About this exercise →
Give back all of the records exactly.

---+---

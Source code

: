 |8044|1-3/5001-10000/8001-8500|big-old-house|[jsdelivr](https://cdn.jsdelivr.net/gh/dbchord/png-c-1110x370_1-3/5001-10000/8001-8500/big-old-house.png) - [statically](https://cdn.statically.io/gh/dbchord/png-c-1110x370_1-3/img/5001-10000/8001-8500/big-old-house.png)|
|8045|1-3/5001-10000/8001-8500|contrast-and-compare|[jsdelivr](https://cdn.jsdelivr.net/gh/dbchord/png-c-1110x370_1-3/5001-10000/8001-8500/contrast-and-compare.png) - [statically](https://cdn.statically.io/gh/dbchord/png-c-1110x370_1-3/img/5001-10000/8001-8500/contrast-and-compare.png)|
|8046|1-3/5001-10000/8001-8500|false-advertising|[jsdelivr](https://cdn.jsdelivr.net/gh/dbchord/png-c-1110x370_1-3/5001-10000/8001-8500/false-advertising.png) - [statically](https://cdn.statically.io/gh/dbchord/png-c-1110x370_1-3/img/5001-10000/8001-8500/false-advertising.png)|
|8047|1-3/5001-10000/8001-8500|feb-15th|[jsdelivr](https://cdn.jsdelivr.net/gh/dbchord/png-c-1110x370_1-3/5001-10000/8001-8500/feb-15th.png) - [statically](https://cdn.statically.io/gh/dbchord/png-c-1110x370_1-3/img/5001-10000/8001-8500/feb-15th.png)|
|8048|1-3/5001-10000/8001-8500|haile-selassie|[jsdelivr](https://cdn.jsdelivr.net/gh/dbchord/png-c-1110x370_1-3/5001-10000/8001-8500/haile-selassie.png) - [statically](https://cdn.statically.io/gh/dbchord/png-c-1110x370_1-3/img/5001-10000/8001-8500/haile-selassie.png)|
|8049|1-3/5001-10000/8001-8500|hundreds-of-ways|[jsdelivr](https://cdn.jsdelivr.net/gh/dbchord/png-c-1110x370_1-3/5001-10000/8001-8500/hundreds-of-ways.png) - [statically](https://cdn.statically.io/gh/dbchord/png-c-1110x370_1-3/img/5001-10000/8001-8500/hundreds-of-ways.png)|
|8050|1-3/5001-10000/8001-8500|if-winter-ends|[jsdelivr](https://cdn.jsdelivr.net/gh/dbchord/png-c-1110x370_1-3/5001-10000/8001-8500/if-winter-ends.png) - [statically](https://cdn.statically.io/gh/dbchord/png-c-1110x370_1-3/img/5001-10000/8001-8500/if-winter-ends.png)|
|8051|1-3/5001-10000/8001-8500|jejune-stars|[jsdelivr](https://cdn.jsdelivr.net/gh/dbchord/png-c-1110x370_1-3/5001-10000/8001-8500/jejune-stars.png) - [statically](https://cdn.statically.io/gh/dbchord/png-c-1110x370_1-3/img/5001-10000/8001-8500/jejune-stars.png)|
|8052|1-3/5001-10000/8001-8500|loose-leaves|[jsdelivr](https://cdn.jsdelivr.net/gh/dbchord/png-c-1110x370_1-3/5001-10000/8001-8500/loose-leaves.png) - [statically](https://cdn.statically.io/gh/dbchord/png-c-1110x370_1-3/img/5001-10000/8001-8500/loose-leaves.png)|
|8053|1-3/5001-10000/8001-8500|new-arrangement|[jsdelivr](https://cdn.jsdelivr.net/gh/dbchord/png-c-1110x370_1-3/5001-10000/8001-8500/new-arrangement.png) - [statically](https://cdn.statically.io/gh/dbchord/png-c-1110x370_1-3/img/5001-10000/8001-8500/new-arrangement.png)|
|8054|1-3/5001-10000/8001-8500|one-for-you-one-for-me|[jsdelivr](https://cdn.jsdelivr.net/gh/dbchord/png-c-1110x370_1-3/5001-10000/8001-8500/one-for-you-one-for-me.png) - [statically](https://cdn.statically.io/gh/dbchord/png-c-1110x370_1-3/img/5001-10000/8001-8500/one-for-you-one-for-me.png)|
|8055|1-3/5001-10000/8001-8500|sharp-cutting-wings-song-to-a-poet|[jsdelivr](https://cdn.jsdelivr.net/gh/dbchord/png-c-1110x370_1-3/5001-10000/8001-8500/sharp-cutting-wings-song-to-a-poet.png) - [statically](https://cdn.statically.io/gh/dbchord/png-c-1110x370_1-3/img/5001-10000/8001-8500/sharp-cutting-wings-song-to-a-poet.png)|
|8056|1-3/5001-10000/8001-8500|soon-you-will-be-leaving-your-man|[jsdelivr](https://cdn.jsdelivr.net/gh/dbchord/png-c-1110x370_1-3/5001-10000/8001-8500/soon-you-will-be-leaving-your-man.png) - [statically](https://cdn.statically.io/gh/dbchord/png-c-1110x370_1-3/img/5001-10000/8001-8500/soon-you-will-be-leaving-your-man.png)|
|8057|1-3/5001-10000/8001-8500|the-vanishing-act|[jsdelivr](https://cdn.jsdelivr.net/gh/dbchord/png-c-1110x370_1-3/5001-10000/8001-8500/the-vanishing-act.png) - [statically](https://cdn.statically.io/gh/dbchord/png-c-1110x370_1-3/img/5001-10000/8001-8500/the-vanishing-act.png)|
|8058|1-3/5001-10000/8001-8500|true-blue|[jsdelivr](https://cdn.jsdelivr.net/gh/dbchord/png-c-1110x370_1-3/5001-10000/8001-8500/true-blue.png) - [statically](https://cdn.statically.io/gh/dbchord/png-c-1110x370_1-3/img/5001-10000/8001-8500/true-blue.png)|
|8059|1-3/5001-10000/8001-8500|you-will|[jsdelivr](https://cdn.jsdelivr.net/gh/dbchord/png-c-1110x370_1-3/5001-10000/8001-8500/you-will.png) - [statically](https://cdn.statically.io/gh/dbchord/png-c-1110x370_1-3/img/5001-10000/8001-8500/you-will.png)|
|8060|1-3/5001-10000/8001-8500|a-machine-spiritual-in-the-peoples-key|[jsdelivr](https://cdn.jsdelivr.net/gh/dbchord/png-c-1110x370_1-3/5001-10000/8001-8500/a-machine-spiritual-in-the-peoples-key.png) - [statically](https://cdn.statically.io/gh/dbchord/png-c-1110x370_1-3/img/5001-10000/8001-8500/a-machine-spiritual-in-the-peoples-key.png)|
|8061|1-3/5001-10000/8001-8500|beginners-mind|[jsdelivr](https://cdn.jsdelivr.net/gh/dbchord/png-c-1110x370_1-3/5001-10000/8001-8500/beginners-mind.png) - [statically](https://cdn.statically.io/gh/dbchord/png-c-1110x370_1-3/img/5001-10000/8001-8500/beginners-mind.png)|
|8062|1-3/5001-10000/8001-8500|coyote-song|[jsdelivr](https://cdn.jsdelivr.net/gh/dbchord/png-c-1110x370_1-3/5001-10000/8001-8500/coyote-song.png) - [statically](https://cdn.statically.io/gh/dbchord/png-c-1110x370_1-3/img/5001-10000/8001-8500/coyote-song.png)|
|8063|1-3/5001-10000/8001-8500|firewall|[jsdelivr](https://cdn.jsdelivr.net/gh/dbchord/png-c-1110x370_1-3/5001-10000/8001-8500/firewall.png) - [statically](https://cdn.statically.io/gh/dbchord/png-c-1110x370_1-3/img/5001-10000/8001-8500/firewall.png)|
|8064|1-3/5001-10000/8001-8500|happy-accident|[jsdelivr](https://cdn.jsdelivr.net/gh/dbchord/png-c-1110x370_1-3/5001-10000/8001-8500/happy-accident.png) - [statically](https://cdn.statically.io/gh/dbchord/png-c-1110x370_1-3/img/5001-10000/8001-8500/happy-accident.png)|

---+---

Task response →
Source code

: |8044|1-3/5001-10000/8001-8500|big-old-house|[jsdelivr](https://cdn.jsdelivr.net/gh/dbchord/png-c-1110x370_1-3/5001-10000/8001-8500/big-old-house.png) - [statically](https://cdn.statically.io/gh/dbchord/png-c-1110x370_1-3/img/5001-10000/8001-8500/big-old-house.png)|
|8045|1-3/5001-10000/8001-8500|contrast-and-compare|[jsdelivr](https://cdn.jsdelivr.net/gh/dbchord/png-c-1110x370_1-3/5001-10000/8001-8500/contrast-and-compare.png) - [statically](https://cdn.statically.io/gh/dbchord/png-c-1110x370_1-3/img/5001-10000/8001-8500/contrast-and-compare.png)|
|8046|1-3/5001-10000/8001-8500|false-advertising|[jsdelivr](https://cdn.jsdelivr.net/gh/dbchord/png-c-1110x370_1-3/5001-10000/8001-8500/false-advertising.png) - [statically](https://cdn.statically.io/gh/dbchord/png-c-1110x370_1-3/img/5001-10000/8001-8500/false-advertising.png)|
|8047|1-3/5001-10000/8001-8500|feb-15th|[jsdelivr](https://cdn.jsdelivr.net/gh/dbchord/png-c-1110x370_1-3/5001-10000/8001-8500/feb-15th.png) - [statically](https://cdn.statically.io/gh/dbchord/png-c-1110x370_1-3/img/5001-10000/8001-8500/feb-15th.png)|
|8048|1-3/5001-10000/8001-8500|haile-selassie|[jsdelivr](https://cdn.jsdelivr.net/gh/dbchord/png-c-1110x370_1-3/5001-10000/8001-8500/haile-selassie.png) - [statically](https://cdn.statically.io/gh/dbchord/png-c-1110x370_1-3/img/5001-10000/8001-8500/haile-selassie.png)|
|8049|1-3/5001-10000/8001-8500|hundreds-of-ways|[jsdelivr](https://cdn.jsdelivr.net/gh/dbchord/png-c-1110x370_1-3/5001-10000/8001-8500/hundreds-of-ways.png) - [statically](https://cdn.statically.io/gh/dbchord/png-c-1110x370_1-3/img/5001-10000/8001-8500/hundreds-of-ways.png)|
|8050|1-3/5001-10000/8001-8500|if-winter-ends|[jsdelivr](https://cdn.jsdelivr.net/gh/dbchord/png-c-1110x370_1-3/5001-10000/8001-8500/if-winter-ends.png) - [statically](https://cdn.statically.io/gh/dbchord/png-c-1110x370_1-3/img/5001-10000/8001-8500/if-winter-ends.png)|
|8051|1-3/5001-10000/8001-8500|jejune-stars|[jsdelivr](https://cdn.jsdelivr.net/gh/dbchord/png-c-1110x370_1-3/5001-10000/8001-8500/jejune-stars.png) - [statically](https://cdn.statically.io/gh/dbchord/png-c-1110x370_1-3/img/5001-10000/8001-8500/jejune-stars.png)|
|8052|1-3/5001-10000/8001-8500|loose-leaves|[jsdelivr](https://cdn.jsdelivr.net/gh/dbchord/png-c-1110x370_1-3/5001-10000/8001-8500/loose-leaves.png) - [statically](https://cdn.statically.io/gh/dbchord/png-c-1110x370_1-3/img/5001-10000/8001-8500/loose-leaves.png)|
|8053|1-3/5001-10000/8001-8500|new-arrangement|[jsdelivr](https://cdn.jsdelivr.net/gh/dbchord/png-c-1110x370_1-3/5001-10000/8001-8500/new-arrangement.png) - [statically](https://cdn.statically.io/gh/dbchord/png-c-1110x370_1-3/img/5001-10000/8001-8500/new-arrangement.png)|
|8054|1-3/5001-10000/8001-8500|one-for-you-one-for-me|[jsdelivr](https://cdn.jsdelivr.net/gh/dbchord/png-c-1110x370_1-3/5001-10000/8001-8500/one-for-you-one-for-me.png) - [statically](https://cdn.statically.io/gh/dbchord/png-c-1110x370_1-3/img/5001-10000/8001-8500/one-for-you-one-for-me.png)|
|8055|1-3/5001-10000/8001-8500|sharp-cutting-wings-song-to-a-poet|[jsdelivr](https://cdn.jsdelivr.net/gh/dbchord/png-c-1110x370_1-3/5001-10000/8001-8500/sharp-cutting-wings-song-to-a-poet.png) - [statically](https://cdn.statically.io/gh/dbchord/png-c-1110x370_1-3/img/5001-10000/8001-8500/sharp-cutting-wings-song-to-a-poet.png)|
|8056|1-3/5001-10000/8001-8500|soon-you-will-be-leaving-your-man|[jsdelivr](https://cdn.jsdelivr.net/gh/dbchord/png-c-1110x370_1-3/5001-10000/8001-8500/soon-you-will-be-leaving-your-man.png) - [statically](https://cdn.statically.io/gh/dbchord/png-c-1110x370_1-3/img/5001-10000/8001-8500/soon-you-will-be-leaving-your-man.png)|
|8057|1-3/5001-10000/8001-8500|the-vanishing-act|[jsdelivr](https://cdn.jsdelivr.net/gh/dbchord/png-c-1110x370_1-3/5001-10000/8001-8500/the-vanishing-act.png) - [statically](https://cdn.statically.io/gh/dbchord/png-c-1110x370_1-3/img/5001-10000/8001-8500/the-vanishing-act.png)|
|8058|1-3/5001-10000/8001-8500|true-blue|[jsdelivr](https://cdn.jsdelivr.net/gh/dbchord/png-c-1110x370_1-3/5001-10000/8001-8500/true-blue.png) - [statically](https://cdn.statically.io/gh/dbchord/png-c-1110x370_1-3/img/5001-10000/8001-8500/true-blue.png)|
|8059|1-3/5001-10000/8001-8500|you-will|[jsdelivr](https://cdn.jsdelivr.net/gh/dbchord/png-c-1110x370_1-3/5001-10000/8001-8500/you-will.png) - [statically](https://cdn.statically.io/gh/dbchord/png-c-1110x370_1-3/img/5001-10000/8001-8500/you-will.png)|
|8060|1-3/5001-10000/8001-8500|a-machine-spiritual-in-the-peoples-key|[jsdelivr](https://cdn.jsdelivr.net/gh/dbchord/png-c-1110x370_1-3/5001-10000/8001-8500/a-machine-spiritual-in-the-peoples-key.png) - [statically](https://cdn.statically.io/gh/dbchord/png-c-1110x370_1-3/img/5001-10000/8001-8500/a-machine-spiritual-in-the-peoples-key.png)|
|8061|1-3/5001-10000/8001-8500|beginners-mind|[jsdelivr](https://cdn.jsdelivr.net/gh/dbchord/png-c-1110x370_1-3/5001-10000/8001-8500/beginners-mind.png) - [statically](https://cdn.statically.io/gh/dbchord/png-c-1110x370_1-3/img/5001-10000/8001-8500/beginners-mind.png)|
|8062|1-3/5001-10000/8001-8500|coyote-song|[jsdelivr](https://cdn.jsdelivr.net/gh/dbchord/png-c-1110x370_1-3/5001-10000/8001-8500/coyote-song.png) - [statically](https://cdn.statically.io/gh/dbchord/png-c-1110x370_1-3/img/5001-10000/8001-8500/coyote-song.png)|
|8063|1-3/5001-10000/8001-8500|firewall|[jsdelivr](https://cdn.jsdelivr.net/gh/dbchord/png-c-1110x370_1-3/5001-10000/8001-8500/firewall.png) - [statically](https://cdn.statically.io/gh/dbchord/png-c-1110x370_1-3/img/5001-10000/8001-8500/firewall.png)|
|8064|1-3/5001-10000/8001-8500|happy-accident|[jsdelivr](https://cdn.jsdelivr.net/gh/dbchord/png-c-1110x370_1-3/5001-10000/8001-8500/happy-accident.png) - [statically](https://cdn.statically.io/gh/dbchord/png-c-1110x370_1-3/img/5001-10000/8001-8500/happy-accident.png)|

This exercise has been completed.